RTL'in röportajında medya etiğinin çiğnenmesini eleştiriyoruz. Ancak röportajın “Kuzey” in insanlarıyla belli bir “Güney” arasındaki çarpıcı eşitsizlikleri ön plana çıkarmada iyi ve somut bir örnek olduğu da ortadadır. Birileri dinlenirken diğerleri temel gereksinimlerini gidermek için hayatlarını tehlikeye atmak zorunda. Birileri dünyayı istedikleri gibi gezip dolaşmakta özgürler, diğerleri bunu ancak hayatları pahasına yapabilirler. Birileri kendilerini rahatsız eden şeyleri gözlerinden ve vicdanlarından uzaklaştırmak için otel değiştirebilirler, diğerleri sevdiklerinden uzakta gömülürler. Birileri psikolojik destek görür, diğerleri üst üste gelen en ağır travmaların gerektirdiği psikolojik ve psikiyatrik yardımı – Belçika’da – almakta zorlanır. Tespitimiz şudur ki "Kuzey" ve "Güney" arasındaki bu isyan ettirici çarpıklık günümüzdeki göç hareketlerinin asıl önemli nedenini oluşturmaktadır.
RTL TV kanalı tarafından yapılan bu tercih münferit bir vaka değildir.
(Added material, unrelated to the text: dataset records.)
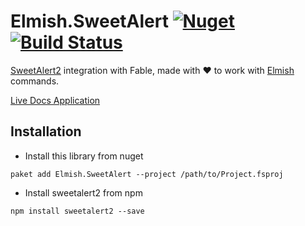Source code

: # Elmish.SweetAlert [![Nuget](https://img.shields.io/nuget/v/Elmish.SweetAlert.svg?colorB=green)](https://www.nuget.org/packages/Elmish.SweetAlert) [![Build Status](https://travis-ci.org/Zaid-Ajaj/Elmish.SweetAlert.svg?branch=master)](https://travis-ci.org/Zaid-Ajaj/Elmish.SweetAlert)

[SweetAlert2](https://sweetalert2.github.io/) integration with Fable, made with :heart: to work with [Elmish](https://github.com/fable-elmish/elmish) commands. 

[Live Docs Application](https://zaid-ajaj.github.io/Elmish.SweetAlert/)


## Installation
- Install this library from nuget
```
paket add Elmish.SweetAlert --project /path/to/Project.fsproj
```
- Install sweetalert2 from npm
```
npm install sweetalert2 --save
```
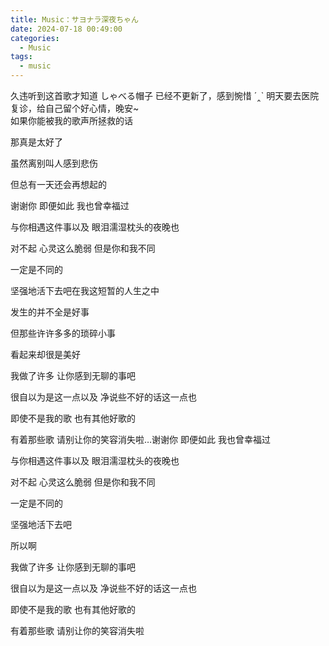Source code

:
 ```yaml
---
title: Music：サヨナラ深夜ちゃん
date: 2024-07-18 00:49:00
categories:
  - Music
tags:
  - music
---
```


<div class="my-10 text-center">
  久违听到这首歌才知道 しゃべる帽子 已经不更新了，感到惋惜 ´‸` 明天要去医院复诊，给自己留个好心情，晚安~
</div>

<meting-js type="song" theme="var(--hy-c-primary)" server="netease"  id="1454713055" autoplay="true" />


<div class="text-center mt-10 hidden">
  如果你能被我的歌声所拯救的话

  那真是太好了

  虽然离别叫人感到悲伤

  但总有一天还会再想起的

  谢谢你 即便如此 我也曾幸福过

  与你相遇这件事以及 眼泪濡湿枕头的夜晚也

  对不起 心灵这么脆弱 但是你和我不同

  一定是不同的

  坚强地活下去吧在我这短暂的人生之中

  发生的并不全是好事

  但那些许许多多的琐碎小事

  看起来却很是美好

  我做了许多 让你感到无聊的事吧

  很自以为是这一点以及 净说些不好的话这一点也

  即使不是我的歌 也有其他好歌的

  有着那些歌 请别让你的笑容消失啦…谢谢你 即便如此 我也曾幸福过

  与你相遇这件事以及 眼泪濡湿枕头的夜晚也

  对不起 心灵这么脆弱 但是你和我不同

  一定是不同的

  坚强地活下去吧

  所以啊

  我做了许多 让你感到无聊的事吧

  很自以为是这一点以及 净说些不好的话这一点也

  即使不是我的歌 也有其他好歌的

  有着那些歌 请别让你的笑容消失啦
</div>

<!-- more -->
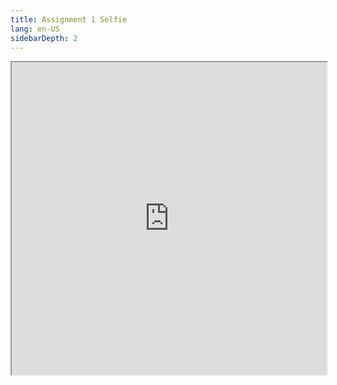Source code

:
 ```yaml
---
title: Assignment 1 Selfie
lang: en-US
sidebarDepth: 2
---
```


<iframe src="https://note.itdtp.com/page.html" width="100%" height="500px">
</iframe>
Bazı ana akım medya kanallarında sergilenen göçmen imajı sürekli kötüleşmektedir. Duruma göre tehdit, kurban, sorun veya istenmeyen insan ve sistematik olarak bizden farklı bir "öteki" olarak gösterilen göçmenler birinci sınıf insan olarak değil, ya ikinci sınıf insan olarak ya da dehümanize edilerek sunuluyorlar. Ülkemizde onlar istenmeyen veya her türlü eziyete layık insanlar olarak görülüyor. Gerek burada gerek başka yerde çektikleri çilelere kayıtsız kalıyor, hatta tatilimizi geçirdiğimiz plajlarda o "çile" görülürse bundan rahatsız oluyoruz.
RTL'deki haber insanların yaşam hakkına yönelik umursamazlığı meşru göstermeye kadar gitmektedir. Öyle ya vicdanımızın rahatsız olmasından kaçmak için otel değiştirmemiz normal değil mi?
Göçmen imajının oluşmasında ana akım medya organlarının sorumluluğu çok büyüktür. Yanlış, çoğu zaman aşırı sağ tarafından formüle edilmiş imajları besleyen medya organları göçmenleri ötekileştiriyor. İnsanların empati yapmasını olanaksız hale getiriyor ve dayanışmanın inkâr edilmesine destek veriyor. Bu mantığı derinleştiren RTL bir kez daha insanlığımızı bir "benmerkezcilik"le değiştirmiş oluyor.
Göçün bu saptırılmış şekilde ele alınmasını kabul etmemiz mümkün değil. Avrupa’nın hemen her yerinde aşırı sağın yükseldiği bir dönemde medyayı sorumluluklarını üstlenmeye ve kamuoyunu eksiksiz, doğru ve ayrıntılı şekilde bilgilendirmeye davet ediyoruz.